Variance(of a function approximator)is a measure of the variability of the output of the approximator relative to theexpectationof its output.

Bias(of a function approximator)is a measure of the constant offset of theexpectedoutput of some function approximator and the true output value of function it is approximating.

*Bias* and *variance* can mean many things, even in deep learning there is a distinction in meaning in different contexts.

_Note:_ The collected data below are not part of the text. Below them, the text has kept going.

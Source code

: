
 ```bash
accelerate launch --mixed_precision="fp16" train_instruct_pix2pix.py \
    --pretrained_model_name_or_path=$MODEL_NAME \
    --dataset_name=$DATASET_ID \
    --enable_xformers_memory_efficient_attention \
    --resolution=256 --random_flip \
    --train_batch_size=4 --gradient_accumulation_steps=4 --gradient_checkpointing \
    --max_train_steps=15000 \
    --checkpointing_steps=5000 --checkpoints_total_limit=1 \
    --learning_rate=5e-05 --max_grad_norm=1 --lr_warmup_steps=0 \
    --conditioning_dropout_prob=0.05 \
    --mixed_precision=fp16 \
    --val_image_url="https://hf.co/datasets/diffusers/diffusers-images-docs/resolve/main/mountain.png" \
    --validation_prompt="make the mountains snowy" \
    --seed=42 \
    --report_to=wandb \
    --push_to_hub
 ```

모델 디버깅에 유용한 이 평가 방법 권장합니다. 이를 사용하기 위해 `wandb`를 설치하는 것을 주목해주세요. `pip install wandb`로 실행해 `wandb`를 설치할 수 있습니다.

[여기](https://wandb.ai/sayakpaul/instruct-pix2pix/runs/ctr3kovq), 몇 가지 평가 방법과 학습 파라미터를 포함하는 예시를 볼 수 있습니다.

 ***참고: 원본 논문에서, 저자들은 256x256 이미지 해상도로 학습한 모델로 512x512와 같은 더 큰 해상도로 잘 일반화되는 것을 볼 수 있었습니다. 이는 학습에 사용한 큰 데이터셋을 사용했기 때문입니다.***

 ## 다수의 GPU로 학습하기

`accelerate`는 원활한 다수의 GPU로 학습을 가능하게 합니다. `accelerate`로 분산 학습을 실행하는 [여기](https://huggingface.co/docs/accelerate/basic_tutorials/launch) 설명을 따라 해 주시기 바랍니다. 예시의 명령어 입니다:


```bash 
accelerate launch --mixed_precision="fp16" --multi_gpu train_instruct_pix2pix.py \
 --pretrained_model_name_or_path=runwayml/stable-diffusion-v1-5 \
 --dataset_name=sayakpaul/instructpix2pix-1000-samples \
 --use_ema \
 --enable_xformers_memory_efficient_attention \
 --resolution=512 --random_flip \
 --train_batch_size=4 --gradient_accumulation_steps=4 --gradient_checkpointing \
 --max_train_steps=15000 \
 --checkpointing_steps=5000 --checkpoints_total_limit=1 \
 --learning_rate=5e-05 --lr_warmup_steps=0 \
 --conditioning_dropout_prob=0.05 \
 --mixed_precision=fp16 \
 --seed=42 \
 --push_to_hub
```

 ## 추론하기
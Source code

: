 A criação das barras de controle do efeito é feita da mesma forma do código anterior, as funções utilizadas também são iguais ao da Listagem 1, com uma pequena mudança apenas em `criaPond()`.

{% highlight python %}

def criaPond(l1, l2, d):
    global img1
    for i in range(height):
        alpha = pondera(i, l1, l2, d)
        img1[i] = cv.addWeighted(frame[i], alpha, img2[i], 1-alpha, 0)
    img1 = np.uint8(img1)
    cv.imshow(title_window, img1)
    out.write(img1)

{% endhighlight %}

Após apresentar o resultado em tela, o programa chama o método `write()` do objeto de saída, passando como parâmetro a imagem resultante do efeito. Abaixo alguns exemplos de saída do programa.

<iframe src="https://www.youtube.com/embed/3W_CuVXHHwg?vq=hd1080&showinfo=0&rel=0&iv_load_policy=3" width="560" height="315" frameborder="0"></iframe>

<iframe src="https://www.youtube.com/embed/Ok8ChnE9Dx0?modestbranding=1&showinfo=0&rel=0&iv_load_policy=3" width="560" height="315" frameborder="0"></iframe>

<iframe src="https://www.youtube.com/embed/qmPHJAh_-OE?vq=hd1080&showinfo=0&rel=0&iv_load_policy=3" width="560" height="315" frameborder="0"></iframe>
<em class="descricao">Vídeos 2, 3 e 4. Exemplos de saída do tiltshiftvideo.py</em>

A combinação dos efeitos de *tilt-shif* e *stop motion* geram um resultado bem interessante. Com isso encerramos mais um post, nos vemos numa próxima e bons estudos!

For example, the ‘bias’ in “the dataset has a bias toward …” entails something different than the ‘bias’ in “adding this term to the loss reduces its bias”. Here we shall make it concrete and only explore what *bias* and *variance* are when referring to some function approximator (like the ‘bias’ in the second example).

Often in deep learning we use some function approximator in our models – from the value function estimation \(V(s)\) used in reinforcement learning to the output logit that a certain image is a cat in a classification model. Neural networks are actually just rather effective function approximators. So in deep learning when people refer to the ‘bias’ or ‘variance’ of a model, they are usually referring to that model’s function approximator.

In general, if we have some function approximator \(f(x)\) which attempts to approximate an unknown function \(F(x)\) we can define the bias and variance.

Given a set of \(n\) samples of \(f(x)\), the variance of \(f\) is:

\[var(f) = \frac{1}{n-1}\sum_{i=1}^n(f(x_i)- \mathrm E[f(x)])^2\]

The expected value is usually calculated from the mean of the \(n\) input-output pairs.

For a single input \(x\), the bias of \(f\) is:

\[\mathrm{Bias}(f) = \mathrm E[f(x)] - F(x)\]

For multiple data points, where we have \(n\) tuples of \((x, f(x), F(x))\) we can also get an indication of the average bias by taking the average of the above formula over all the given data points.

Ideally if we are aiming to approximate a function perfectly we want the bias to be 0 and the variance to be small. Practically however, there is often a trade-off between low-bias and low-variance. Techniques which lower the bias usually tend to increase variance, and many techniques which lower variance increase the bias.

For the following suppose we have a simple function \(F(x) = log(x)\) and now we are given a model (a *function approximator*) \(f(x)=log(x)+ some\ noise\) and we want to visualize the bias and variance of \(f\) in its estimation of \(F\).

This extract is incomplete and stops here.